## Activity
Pictures stay out; everything else in the records below gets copied exactly.

## Supplied material
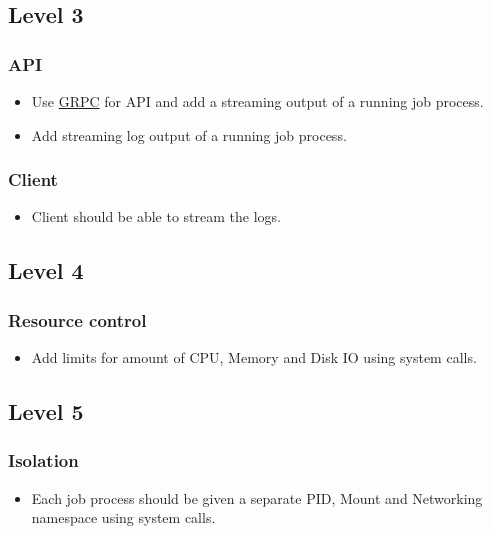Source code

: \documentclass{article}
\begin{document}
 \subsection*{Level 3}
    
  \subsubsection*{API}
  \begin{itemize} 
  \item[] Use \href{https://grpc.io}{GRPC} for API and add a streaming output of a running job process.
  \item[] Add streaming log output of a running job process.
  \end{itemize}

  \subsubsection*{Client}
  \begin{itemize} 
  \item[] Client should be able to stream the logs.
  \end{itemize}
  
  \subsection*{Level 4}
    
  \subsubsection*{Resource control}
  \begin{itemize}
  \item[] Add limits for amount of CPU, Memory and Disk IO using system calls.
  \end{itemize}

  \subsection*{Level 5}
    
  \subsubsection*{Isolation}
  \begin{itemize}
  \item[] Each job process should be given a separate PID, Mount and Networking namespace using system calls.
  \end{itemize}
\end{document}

## Reply to the exercise
Source code

: \documentclass{article}
\begin{document}
 \subsection*{Level 3}
    
  \subsubsection*{API}
  \begin{itemize} 
  \item[] Use \href{https://grpc.io}{GRPC} for API and add a streaming output of a running job process.
  \item[] Add streaming log output of a running job process.
  \end{itemize}

  \subsubsection*{Client}
  \begin{itemize} 
  \item[] Client should be able to stream the logs.
  \end{itemize}
  
  \subsection*{Level 4}
    
  \subsubsection*{Resource control}
  \begin{itemize}
  \item[] Add limits for amount of CPU, Memory and Disk IO using system calls.
  \end{itemize}

  \subsection*{Level 5}
    
  \subsubsection*{Isolation}
  \begin{itemize}
  \item[] Each job process should be given a separate PID, Mount and Networking namespace using system calls.
  \end{itemize}
\end{document}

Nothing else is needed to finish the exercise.